To address the slow inference speed of large language models (LLMs), excessive KV cache overhead, and over-attention to uninformative separator tokens, this paper proposes a “segment-to-separator” semantic compression paradigm. We first identify—via attention analysis—that separator tokens dominantly carry contextual information in self-attention mechanisms. Leveraging this insight, we design a lossless, training-free, dynamic token compression mechanism that condenses each semantic segment into a single separator token. Our method integrates fine-grained attention profiling, adaptive compression heuristics, and custom CUDA kernels, ensuring compatibility with mainstream architectures including Llama-3. Experiments demonstrate over 50% KV cache reduction on GSM8K-CoT without performance degradation; moreover, it enables stable streaming inference over sequences exceeding 4 million tokens while preserving language modeling fidelity.
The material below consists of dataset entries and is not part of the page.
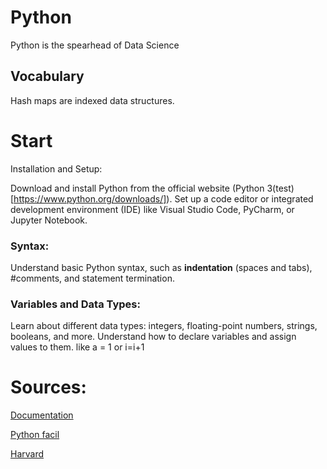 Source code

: # Python
Python is the spearhead of Data Science


## Vocabulary 
Hash maps are indexed data structures.


# Start 
Installation and Setup:

Download and install Python from the official website (Python 3(test)[https://www.python.org/downloads/]).
Set up a code editor or integrated development environment (IDE) like Visual Studio Code, PyCharm, or Jupyter Notebook.
### Syntax:
Understand basic Python syntax, such as **indentation** (spaces and tabs), #comments, and statement termination.

### Variables and Data Types:
Learn about different data types: 
integers, 
floating-point numbers, 
strings, 
booleans, and more.
Understand how to declare variables and assign values to them. like a = 1 or i=i+1 





# Sources: 

 [Documentation](https://docs.python.org/fr/3/tutorial/index.html)

[Python facil](https://python.developpez.com/tutoriels/apprendre-programmation-python/notions-avancees/?page=classe)

[Harvard](https://scholar.harvard.edu/files/ambell/files/python_for_economists.pdf)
Large Language Models (LLMs) have exhibited exceptional performance across a spectrum of natural language processing tasks. However, their substantial sizes pose considerable challenges, particularly in computational demands and inference speed, due to their quadratic complexity. In this work, we have identified a key pattern: certain seemingly meaningless special tokens (i.e., separators) contribute disproportionately to attention scores compared to semantically meaningful tokens. This observation suggests that information of the segments between these separator tokens can be effectively condensed into the separator tokens themselves without significant information loss. Guided by this insight, we introduce SepLLM, a plug-and-play framework that accelerates inference by compressing these segments and eliminating redundant tokens. Additionally, we implement efficient kernels for training acceleration. Experimental results across training-free, training-from-scratch, and post-training settings demonstrate SepLLM's effectiveness. Notably, using the Llama-3-8B backbone, SepLLM achieves over 50% reduction in KV cache on the GSM8K-CoT benchmark while maintaining comparable performance. Furthermore, in streaming settings, SepLLM effectively processes sequences of up to 4 million tokens or more while maintaining consistent language modeling capabilities.